Stay Out Of The Bushes!

Gollum - go away

It isn’t that I don’t like Jeb Bush. In fact, I have never met him or his famous ex-president relatives. But I don’t like dynasties in the American political scene, whether it is in the White House, the Senate, or the House. We were supposed to have a government by the people, and not by families who happen to have money and connections. Political dynasties are the antithesis of what American government is supposed to be.


The fact is that throughout American history there have been very few political dynasties until recently. There were the Adams’s, John and John Quincy Adams, but they were an anomaly. It wasn’t until the 20th century that such things began to become significant. One might suggest that it started with the Roosevelts, who were not father and son as some believed at the time. Things came into very sharp focus with the Kennedys.

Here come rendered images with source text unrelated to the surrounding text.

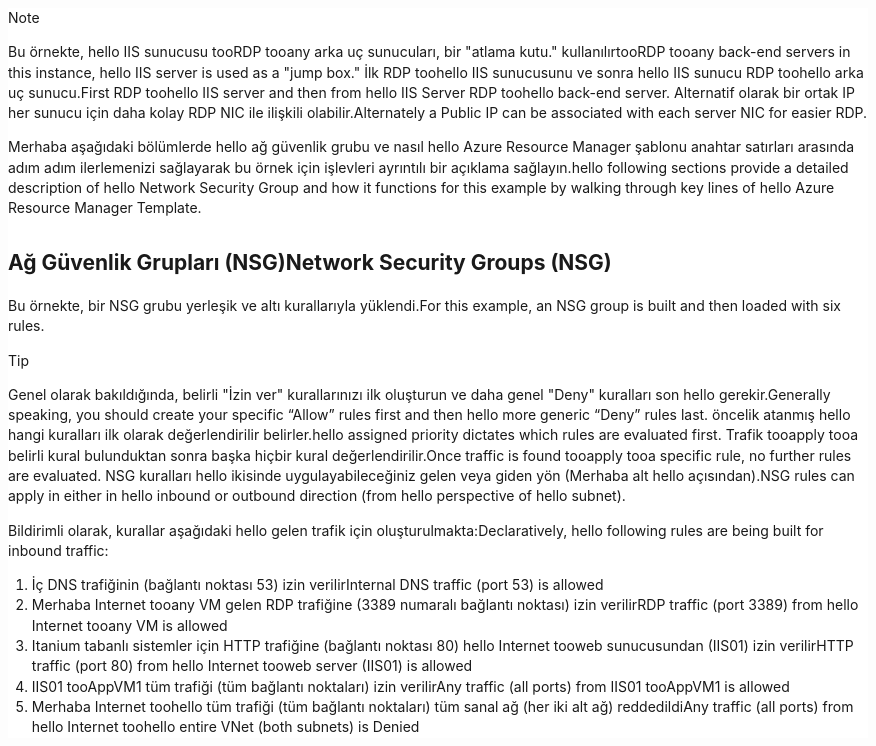 >[!NOTE]
><span data-ttu-id="ef651-126">Bu örnekte, hello IIS sunucusu tooRDP tooany arka uç sunucuları, bir "atlama kutu." kullanılır</span><span class="sxs-lookup"><span data-stu-id="ef651-126">tooRDP tooany back-end servers in this instance, hello IIS server is used as a "jump box."</span></span> <span data-ttu-id="ef651-127">İlk RDP toohello IIS sunucusunu ve sonra hello IIS sunucu RDP toohello arka uç sunucu.</span><span class="sxs-lookup"><span data-stu-id="ef651-127">First RDP toohello IIS server and then from hello IIS Server RDP toohello back-end server.</span></span> <span data-ttu-id="ef651-128">Alternatif olarak bir ortak IP her sunucu için daha kolay RDP NIC ile ilişkili olabilir.</span><span class="sxs-lookup"><span data-stu-id="ef651-128">Alternately a Public IP can be associated with each server NIC for easier RDP.</span></span>
> 
>

<span data-ttu-id="ef651-129">Merhaba aşağıdaki bölümlerde hello ağ güvenlik grubu ve nasıl hello Azure Resource Manager şablonu anahtar satırları arasında adım adım ilerlemenizi sağlayarak bu örnek için işlevleri ayrıntılı bir açıklama sağlayın.</span><span class="sxs-lookup"><span data-stu-id="ef651-129">hello following sections provide a detailed description of hello Network Security Group and how it functions for this example by walking through key lines of hello Azure Resource Manager Template.</span></span>

## <a name="network-security-groups-nsg"></a><span data-ttu-id="ef651-130">Ağ Güvenlik Grupları (NSG)</span><span class="sxs-lookup"><span data-stu-id="ef651-130">Network Security Groups (NSG)</span></span>
<span data-ttu-id="ef651-131">Bu örnekte, bir NSG grubu yerleşik ve altı kurallarıyla yüklendi.</span><span class="sxs-lookup"><span data-stu-id="ef651-131">For this example, an NSG group is built and then loaded with six rules.</span></span> 

>[!TIP]
><span data-ttu-id="ef651-132">Genel olarak bakıldığında, belirli "İzin ver" kurallarınızı ilk oluşturun ve daha genel "Deny" kuralları son hello gerekir.</span><span class="sxs-lookup"><span data-stu-id="ef651-132">Generally speaking, you should create your specific “Allow” rules first and then hello more generic “Deny” rules last.</span></span> <span data-ttu-id="ef651-133">öncelik atanmış hello hangi kuralları ilk olarak değerlendirilir belirler.</span><span class="sxs-lookup"><span data-stu-id="ef651-133">hello assigned priority dictates which rules are evaluated first.</span></span> <span data-ttu-id="ef651-134">Trafik tooapply tooa belirli kural bulunduktan sonra başka hiçbir kural değerlendirilir.</span><span class="sxs-lookup"><span data-stu-id="ef651-134">Once traffic is found tooapply tooa specific rule, no further rules are evaluated.</span></span> <span data-ttu-id="ef651-135">NSG kuralları hello ikisinde uygulayabileceğiniz gelen veya giden yön (Merhaba alt hello açısından).</span><span class="sxs-lookup"><span data-stu-id="ef651-135">NSG rules can apply in either in hello inbound or outbound direction (from hello perspective of hello subnet).</span></span>
>
>

<span data-ttu-id="ef651-136">Bildirimli olarak, kurallar aşağıdaki hello gelen trafik için oluşturulmakta:</span><span class="sxs-lookup"><span data-stu-id="ef651-136">Declaratively, hello following rules are being built for inbound traffic:</span></span>

1. <span data-ttu-id="ef651-137">İç DNS trafiğinin (bağlantı noktası 53) izin verilir</span><span class="sxs-lookup"><span data-stu-id="ef651-137">Internal DNS traffic (port 53) is allowed</span></span>
2. <span data-ttu-id="ef651-138">Merhaba Internet tooany VM gelen RDP trafiğine (3389 numaralı bağlantı noktası) izin verilir</span><span class="sxs-lookup"><span data-stu-id="ef651-138">RDP traffic (port 3389) from hello Internet tooany VM is allowed</span></span>
3. <span data-ttu-id="ef651-139">Itanium tabanlı sistemler için HTTP trafiğine (bağlantı noktası 80) hello Internet tooweb sunucusundan (IIS01) izin verilir</span><span class="sxs-lookup"><span data-stu-id="ef651-139">HTTP traffic (port 80) from hello Internet tooweb server (IIS01) is allowed</span></span>
4. <span data-ttu-id="ef651-140">IIS01 tooAppVM1 tüm trafiği (tüm bağlantı noktaları) izin verilir</span><span class="sxs-lookup"><span data-stu-id="ef651-140">Any traffic (all ports) from IIS01 tooAppVM1 is allowed</span></span>
5. <span data-ttu-id="ef651-141">Merhaba Internet toohello tüm trafiği (tüm bağlantı noktaları) tüm sanal ağ (her iki alt ağ) reddedildi</span><span class="sxs-lookup"><span data-stu-id="ef651-141">Any traffic (all ports) from hello Internet toohello entire VNet (both subnets) is Denied</span></span>

[1]: ./media/virtual-networks-dmz-nsg-arm/example1design.png "NSG ile giriş DMZ"
[HOME]: ../best-practices-network-security.md
[Template]: https://github.com/Azure/azure-quickstart-templates/tree/master/301-dmz-nsg
[SampleApp]: ./virtual-networks-sample-app.md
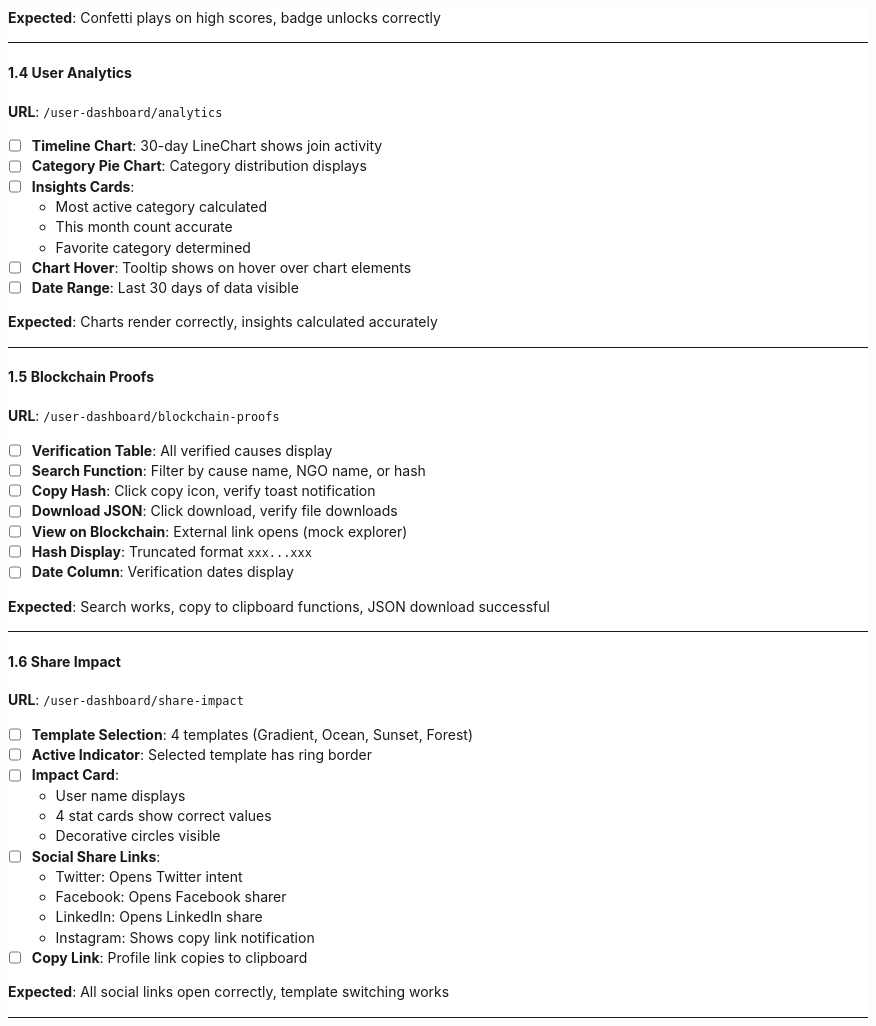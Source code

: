 **Expected**: Confetti plays on high scores, badge unlocks correctly

---

#### 1.4 User Analytics
**URL**: `/user-dashboard/analytics`

- [ ] **Timeline Chart**: 30-day LineChart shows join activity
- [ ] **Category Pie Chart**: Category distribution displays
- [ ] **Insights Cards**: 
  - Most active category calculated
  - This month count accurate
  - Favorite category determined
- [ ] **Chart Hover**: Tooltip shows on hover over chart elements
- [ ] **Date Range**: Last 30 days of data visible

**Expected**: Charts render correctly, insights calculated accurately

---

#### 1.5 Blockchain Proofs
**URL**: `/user-dashboard/blockchain-proofs`

- [ ] **Verification Table**: All verified causes display
- [ ] **Search Function**: Filter by cause name, NGO name, or hash
- [ ] **Copy Hash**: Click copy icon, verify toast notification
- [ ] **Download JSON**: Click download, verify file downloads
- [ ] **View on Blockchain**: External link opens (mock explorer)
- [ ] **Hash Display**: Truncated format `xxx...xxx`
- [ ] **Date Column**: Verification dates display

**Expected**: Search works, copy to clipboard functions, JSON download successful

---

#### 1.6 Share Impact
**URL**: `/user-dashboard/share-impact`

- [ ] **Template Selection**: 4 templates (Gradient, Ocean, Sunset, Forest)
- [ ] **Active Indicator**: Selected template has ring border
- [ ] **Impact Card**: 
  - User name displays
  - 4 stat cards show correct values
  - Decorative circles visible
- [ ] **Social Share Links**:
  - Twitter: Opens Twitter intent
  - Facebook: Opens Facebook sharer
  - LinkedIn: Opens LinkedIn share
  - Instagram: Shows copy link notification
- [ ] **Copy Link**: Profile link copies to clipboard

**Expected**: All social links open correctly, template switching works

---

Now, we have the Clintons attempting to become a husband and wife presidential dynasty, with the daughter waiting in the wings for who knows what. Then Bushes trying for the first three-member dynasty; a father and two sons. It is simply bad policy for the nation to engage in such practices. It goes against the concept of popular sovereignty and it also violates the idea of government being a temporary job for people with a public conscience, rather like Cincinnatus, who refused to become king of Rome and went back to farming after leading the city to a military victory.


But more to the point regarding Jeb Bush’s pending candidacy is the fact that anyone with an ounce of sense has seen that he intended to run for several years now. And there is another fact that cannot be avoided. If he is nominated, which is likely because he will have an expected inside track on early votes, then he is very likely to lose the following November. The reaction to his “exploration” of running has been extremely negative among the conservative base. It should be painfully obvious now that one needs that base to win in the general election. But with a disenchanted base, Jeb Bush condemns himself to losing and prevents a more electable candidate from having the chance to win.


The Bush Family has a history of service to the United States, and should be commended for that. But service doesn’t always result in good ends. Good intentions don’t always bring good results. And the history of the Bushes has been checkered. George Bush (41) came into office as Ronald Reagan’s Vice President and soon after broke his “no new taxes” pledge, which many believe was responsible for his subsequent loss to Bill Clinton.


George Bush (43) followed Clinton, whose scandal marred presidency probably contributed to the swing right, but not very far, as Bush was elected by slim majorities in the Electoral College and actually lost the popular vote in his first election. His “compassionate conservatism” turned out to be simply another name for big government with more bureaucracy, more spending and the creation of the Department of Homeland Security, which may actually become a threat to the American people if it is allowed to operate unchecked. It would have been better (and cheaper) to tighten up enforcement of existing laws under the Department of Justice and Defense. The creation of a new department was a “big government” cure, which may be worse than the disease in the long run.


Jeb, the brother of George (43) has been a favorite of the old guard republicans and big business interests who favor open borders as a source of cheap labor, despite the security concerns that militate toward tougher enforcement. He also has favored the “common core” big government education program, which would, if implemented, eventually take control of schools away from local government and the people whose children are attending those schools. It would rely, again, on “experts” who have failed miserably because they are usually wrong on key issues, or propose one size fits all systems that may work in one place but fail horribly in others. It is another opportunity to eliminate local control, and achieve results that may favor big government interests, but not the people.


There are stories about that Jeb is actually a “conservative” but he fails to meet the expectations of the conservative base such as Tea Party groups who want smaller government, enforced borders and elimination of common core. They are seeking more local and state level control as a reaction to the effects of too much top down mandating from DC and its environs. They seek common sense solutions such as those advocated by Dr. Ben Carson. They see what big government has achieved, and react predictably. They see failures all around them and do not want to continue with more of them just because someone on a podium or in a big house in the national capitol says they will be a good idea.


One item I picked up in the wake of the Jeb Bush “exploration” announcement was, if I remember correctly, a twitter posting featuring the Gollum from the Lord of the Rings movie series. The illustration appears above. The sentiment is obvious. The person who posted this tweet was extremely antagonistic to the idea of another Bush presidency. It is also likely that they would be similarly antagonistic to anyone who follows in similar footsteps and simply more of the same.


Unlike Democrats who can generally count on their base to vote for them, regardless of the circumstances, Republicans have decisively fractured between big government old guard and newer, small government, conservatives. If the Republican Party truly wants to return to power then its road must be paved in part with conservative votes. It has also been shown that an extremely large portion of conservative voters will turn out for like thinkers, but will sit on their hands when it comes to candidates they do not agree with. It would be to the party’s benefit, long term and short term (not to mention the national interest) if the party told people with Jeb Bush-like credentials to Go Away and Never Come Back!